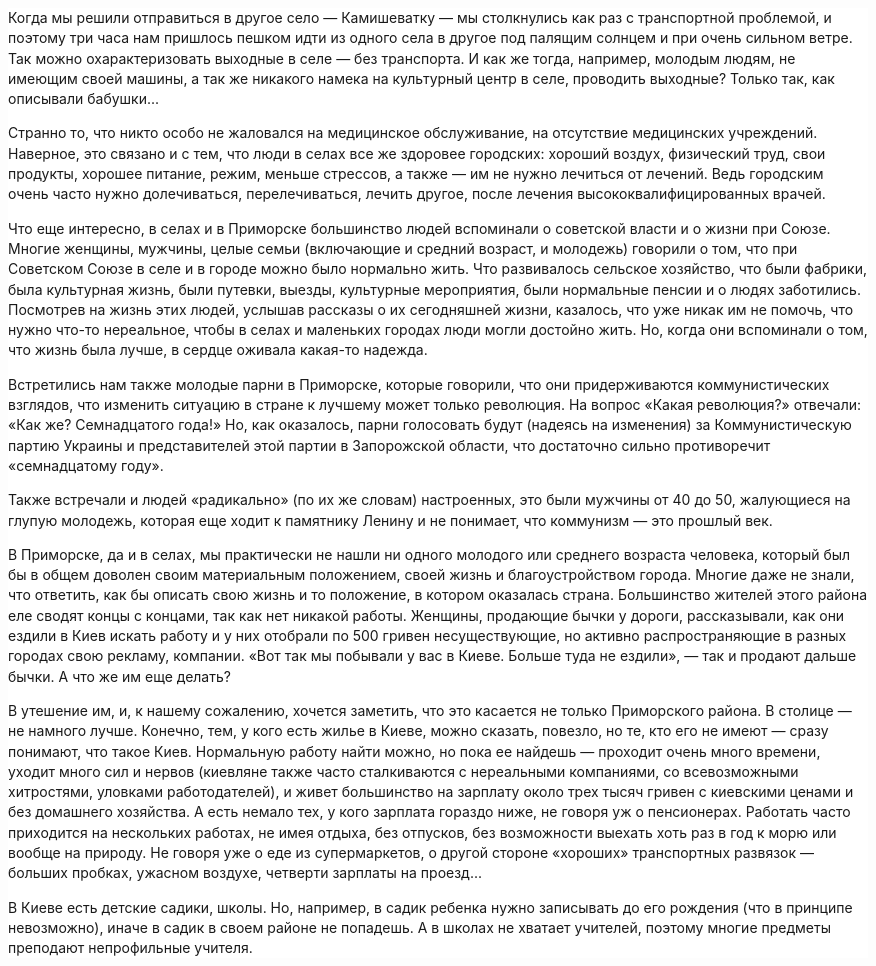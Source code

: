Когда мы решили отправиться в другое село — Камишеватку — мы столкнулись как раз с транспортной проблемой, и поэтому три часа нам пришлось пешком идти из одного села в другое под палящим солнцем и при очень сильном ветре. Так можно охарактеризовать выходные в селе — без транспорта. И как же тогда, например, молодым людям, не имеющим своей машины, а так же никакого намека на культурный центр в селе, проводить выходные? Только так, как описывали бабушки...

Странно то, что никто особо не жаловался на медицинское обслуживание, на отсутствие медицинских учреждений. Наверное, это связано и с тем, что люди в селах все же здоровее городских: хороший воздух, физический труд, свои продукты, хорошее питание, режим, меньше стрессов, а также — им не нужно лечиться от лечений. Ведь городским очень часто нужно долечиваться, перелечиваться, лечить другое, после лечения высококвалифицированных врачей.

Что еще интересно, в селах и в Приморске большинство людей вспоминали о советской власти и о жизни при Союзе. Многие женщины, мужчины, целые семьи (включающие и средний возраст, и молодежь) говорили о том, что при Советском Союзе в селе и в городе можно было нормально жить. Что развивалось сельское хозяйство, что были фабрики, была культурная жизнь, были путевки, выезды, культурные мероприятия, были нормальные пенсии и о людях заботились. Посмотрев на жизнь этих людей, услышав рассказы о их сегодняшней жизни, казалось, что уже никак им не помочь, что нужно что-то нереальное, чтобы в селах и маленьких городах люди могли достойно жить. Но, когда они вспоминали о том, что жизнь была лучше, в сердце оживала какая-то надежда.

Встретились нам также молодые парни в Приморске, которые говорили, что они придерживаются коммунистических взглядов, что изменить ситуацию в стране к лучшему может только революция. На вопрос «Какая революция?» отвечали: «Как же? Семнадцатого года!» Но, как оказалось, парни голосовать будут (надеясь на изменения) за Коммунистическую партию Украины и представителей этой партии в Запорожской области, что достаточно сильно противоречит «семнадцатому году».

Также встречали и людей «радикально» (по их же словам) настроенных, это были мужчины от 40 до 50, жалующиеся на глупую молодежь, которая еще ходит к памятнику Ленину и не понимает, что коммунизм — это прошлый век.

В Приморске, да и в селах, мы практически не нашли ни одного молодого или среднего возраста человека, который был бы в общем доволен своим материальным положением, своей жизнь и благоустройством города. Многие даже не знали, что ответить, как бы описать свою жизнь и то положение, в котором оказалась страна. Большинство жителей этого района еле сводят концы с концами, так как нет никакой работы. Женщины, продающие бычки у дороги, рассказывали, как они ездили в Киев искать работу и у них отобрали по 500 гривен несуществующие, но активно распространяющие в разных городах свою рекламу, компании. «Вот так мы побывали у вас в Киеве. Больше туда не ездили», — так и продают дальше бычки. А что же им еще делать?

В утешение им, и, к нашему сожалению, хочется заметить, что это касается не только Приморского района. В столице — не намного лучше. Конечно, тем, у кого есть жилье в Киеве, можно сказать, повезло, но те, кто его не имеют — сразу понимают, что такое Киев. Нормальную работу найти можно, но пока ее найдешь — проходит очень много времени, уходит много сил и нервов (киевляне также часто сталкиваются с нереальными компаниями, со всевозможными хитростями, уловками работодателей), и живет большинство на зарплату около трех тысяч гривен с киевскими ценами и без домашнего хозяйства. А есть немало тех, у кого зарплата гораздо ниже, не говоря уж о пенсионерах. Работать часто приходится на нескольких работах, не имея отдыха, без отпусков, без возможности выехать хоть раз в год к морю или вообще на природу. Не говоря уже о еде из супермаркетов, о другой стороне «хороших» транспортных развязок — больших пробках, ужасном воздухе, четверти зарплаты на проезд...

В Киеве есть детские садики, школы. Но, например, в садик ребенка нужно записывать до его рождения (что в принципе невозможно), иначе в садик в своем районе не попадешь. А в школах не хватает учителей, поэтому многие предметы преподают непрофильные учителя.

▸ **WHAT IS REQUIRED**: Only these lines belong in the answer: the first line of the listing above through the line holding "Странно то, что", printed exactly and without pictures.

▸ **TASK ANSWER**:
Source code

:Когда мы решили отправиться в другое село — Камишеватку — мы столкнулись как раз с транспортной проблемой, и поэтому три часа нам пришлось пешком идти из одного села в другое под палящим солнцем и при очень сильном ветре. Так можно охарактеризовать выходные в селе — без транспорта. И как же тогда, например, молодым людям, не имеющим своей машины, а так же никакого намека на культурный центр в селе, проводить выходные? Только так, как описывали бабушки...

Странно то, что никто особо не жаловался на медицинское обслуживание, на отсутствие медицинских учреждений. Наверное, это связано и с тем, что люди в селах все же здоровее городских: хороший воздух, физический труд, свои продукты, хорошее питание, режим, меньше стрессов, а также — им не нужно лечиться от лечений. Ведь городским очень часто нужно долечиваться, перелечиваться, лечить другое, после лечения высококвалифицированных врачей.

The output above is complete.